Faculty of Engineering, Monash University, Clayton, VIC, 3800, Australia.
eResearch Center, Monash University, Clayton, VIC, 3800, Australia.
Artif Intell Med. 2023 Sep;143:102611. doi: 10.1016/j.artmed.2023.102611. Epub 2023 Jun 8.
Medical Visual Question Answering (VQA) is a combination of medical artificial intelligence and popular VQA challenges. Given a medical image and a clinically relevant question in natural language, the medical VQA system is expected to predict a plausible and convincing answer. Although the general-domain VQA has been extensively studied, the medical VQA still needs specific investigation and exploration due to its task features. In the first part of this survey, we collect and discuss the publicly available medical VQA datasets up-to-date about the data source, data quantity, and task feature. In the second part, we review the approaches used in medical VQA tasks. We summarize and discuss their techniques, innovations, and potential improvements. In the last part, we analyze some medical-specific challenges for the field and discuss future research directions. Our goal is to provide comprehensive and helpful information for researchers interested in the medical visual question answering field and encourage them to conduct further research in this field.

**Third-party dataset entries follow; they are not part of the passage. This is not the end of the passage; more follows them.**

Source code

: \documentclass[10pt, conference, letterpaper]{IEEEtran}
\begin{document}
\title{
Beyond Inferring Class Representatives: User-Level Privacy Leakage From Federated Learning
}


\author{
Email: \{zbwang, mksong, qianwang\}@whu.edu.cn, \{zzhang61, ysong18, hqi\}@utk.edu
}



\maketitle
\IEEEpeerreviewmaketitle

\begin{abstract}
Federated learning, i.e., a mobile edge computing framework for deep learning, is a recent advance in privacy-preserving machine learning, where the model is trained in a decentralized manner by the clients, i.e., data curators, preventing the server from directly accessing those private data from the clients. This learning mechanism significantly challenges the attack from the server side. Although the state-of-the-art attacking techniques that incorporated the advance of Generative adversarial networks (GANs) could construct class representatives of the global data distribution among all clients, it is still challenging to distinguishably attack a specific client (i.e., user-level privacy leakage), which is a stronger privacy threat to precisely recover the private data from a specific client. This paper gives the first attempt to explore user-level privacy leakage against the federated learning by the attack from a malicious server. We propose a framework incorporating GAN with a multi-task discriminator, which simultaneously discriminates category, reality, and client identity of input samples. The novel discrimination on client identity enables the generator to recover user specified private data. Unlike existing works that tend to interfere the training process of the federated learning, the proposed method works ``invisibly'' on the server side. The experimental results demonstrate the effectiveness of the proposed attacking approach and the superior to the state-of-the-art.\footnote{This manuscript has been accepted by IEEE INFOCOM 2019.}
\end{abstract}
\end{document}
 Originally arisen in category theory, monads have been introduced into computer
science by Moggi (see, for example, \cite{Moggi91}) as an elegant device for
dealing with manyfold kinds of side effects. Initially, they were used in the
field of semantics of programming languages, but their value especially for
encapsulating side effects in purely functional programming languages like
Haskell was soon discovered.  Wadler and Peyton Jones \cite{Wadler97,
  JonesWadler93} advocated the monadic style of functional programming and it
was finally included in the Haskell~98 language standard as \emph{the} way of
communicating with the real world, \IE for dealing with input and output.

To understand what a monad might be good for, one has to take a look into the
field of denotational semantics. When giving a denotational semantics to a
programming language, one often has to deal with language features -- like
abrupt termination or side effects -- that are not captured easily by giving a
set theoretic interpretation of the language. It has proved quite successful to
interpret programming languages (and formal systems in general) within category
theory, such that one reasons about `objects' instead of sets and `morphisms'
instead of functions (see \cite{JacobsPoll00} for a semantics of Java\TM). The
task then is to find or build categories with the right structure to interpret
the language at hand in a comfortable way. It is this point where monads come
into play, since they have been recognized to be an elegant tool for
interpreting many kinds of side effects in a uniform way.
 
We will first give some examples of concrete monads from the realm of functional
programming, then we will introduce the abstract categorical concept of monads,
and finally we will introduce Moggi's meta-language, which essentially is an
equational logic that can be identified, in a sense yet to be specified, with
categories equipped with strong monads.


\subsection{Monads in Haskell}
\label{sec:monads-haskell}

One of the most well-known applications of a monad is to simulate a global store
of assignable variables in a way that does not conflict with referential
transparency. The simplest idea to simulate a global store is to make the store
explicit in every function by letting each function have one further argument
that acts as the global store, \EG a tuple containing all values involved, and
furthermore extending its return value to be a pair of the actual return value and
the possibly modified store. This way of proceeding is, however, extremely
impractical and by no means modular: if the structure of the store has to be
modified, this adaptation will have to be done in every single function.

医学视觉问答 (VQA) 是医学人工智能和流行的 VQA 挑战的结合。给定医学图像和自然语言中临床相关的问题,医学 VQA 系统预计将预测出合理且令人信服的答案。尽管一般领域的 VQA 已经得到了广泛的研究,但由于其任务特点,医学 VQA 仍然需要特定的调查和探索。在本调查的第一部分,我们收集和讨论了最新的公开医学 VQA 数据集,包括数据源、数据量和任务特点。在第二部分,我们回顾了医学 VQA 任务中使用的方法。我们总结并讨论了它们的技术、创新和潜在的改进。在最后一部分,我们分析了该领域的一些医学特定挑战,并讨论了未来的研究方向。我们的目标是为对医学视觉问答领域感兴趣的研究人员提供全面和有用的信息,并鼓励他们在该领域进行进一步的研究。